Cinquante six ans après la fin de la guerre civile en Chine, les secrétaires généraux du Kuomintang et du Parti Communiste chinois, successeurs de Ch’iang Kai-Shek et de Mao Zedong, tous deux héritiers de Sun Yat Sen et frères ennemis se sont retrouvés à Pékin.

S’il est vrai que cette rencontre historique était chargée de symboles, elle fut également marquée par des arrières pensées au moins aussi présentes que l’enthousiasme lyrique qui a entouré les retrouvailles.

Un voyage symbolique

Les symboles sont inscrits dans l’itinéraire même du voyage en Chine de Lien Chan, 3e successeur de Ch’iang Kai-Shek, à la tête du KMT, après Jiang Jing Guo, le fils du Généralissime et Lee Teng Hui, le Taïwanais félon, en rupture avec le Parti Nationaliste pour avoir dévoyé l’idéal de réunification et poussé trop loin la quête identitaire de Taïwan.

A Nankin, ancienne capitale de la Chine nationaliste, le souvenir de Sun Yat Sen, dont la doctrine des Trois Principes du Peuple (San Min Zhuyi) est aussi le nom de l’hymne taïwanais, renvoie à la filiation commune des deux partis. A Pékin, également chargée d’histoire, Lien Chan a pénétré dans le centre nerveux du système politique chinois moderne, si différent de celui de l’ïle, qui a longtemps considéré le Kuomintang comme sa bête noire.

Après avoir retrouvé le souvenir de sa mère étudiante à Beida, Lien Chan s’est rendu sur la tombe de ses ancêtres à Xi’an qu’il avait quittée à l’âge de 9 ans. Ancienne capitale de plusieurs dynasties, point de convergence des influences bouddhistes, extrémité orientale de la route de la Soie, Xian fut aussi le théâtre de la brève capture de Ch’iang Kai-Shek par le parti communiste chinois, le 6 décembre 1936.

Au cours de cet incident le parti nationaliste a été contraint de prêter main forte au PCC contre l’invasion japonaise. Ainsi fut créée la solidarité historique des deux héritiers de Sun Yat Sen dans la construction de la Nation chinoise moderne, dont les deux Partis se prévalent aujourd’hui pour créer une dynamique de réconciliation.

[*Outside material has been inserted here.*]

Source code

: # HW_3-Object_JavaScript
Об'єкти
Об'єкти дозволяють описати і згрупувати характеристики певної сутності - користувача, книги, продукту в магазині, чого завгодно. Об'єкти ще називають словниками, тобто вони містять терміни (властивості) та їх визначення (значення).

La dernière étape fut naturellement Shanghai, berceau du parti communiste chinois fondé en 1921, dans la sulfureuse métropole de l’Est, devenue aujourd’hui le brillant symbole de la Chine du XXIe siècle, où plusieurs centaines de milliers de Taiwanais ont développé des affaires qui scellent l’étroite imbrication économique entre les deux rives.

Ces repères qui renvoient tout à la fois à l’héritage de Sun Yat Sen, à la lutte de libération conjointe contre les Japonais, aux racines chinoises du KMT, ainsi qu’à la puissante dynamique des échanges commerciaux, s’inscrivent à merveille dans le projet de réunification que Pékin n’a pas perdu de vue.

Ils épousent également le vieux mythe identitaire du KMT qui n’a jamais rompu ses liens avec son histoire sur la Grande Terre. A ce titre cette rencontre historique des frères ennemis est déjà une très appréciable contribution à l’apaisement des tensions entre les deux rives. C’est d’ailleurs ainsi que la plupart des capitales dans le monde ont analysé l’événement.

Le poids des arrières pensées

Il reste que ce périple était également enveloppé de nombreuses arrières pensées, qui toutes renvoient à des réalités moins lyriques. La première concerne celle du fameux consensus de 1992 conclu à Hong Kong par lequel le PCC et le KMT, alors au pouvoir à Taipei, reconnaissaient le principe d’une seule Chine. Sauf que les Taïwanais, Lian Chen et le KMT compris, ne veulent pas entendre parler d’une réunification sous l’égide du PCC. Au demeurant, le terme de « réunification » n’a pas été prononcé une seule fois au cours du voyage.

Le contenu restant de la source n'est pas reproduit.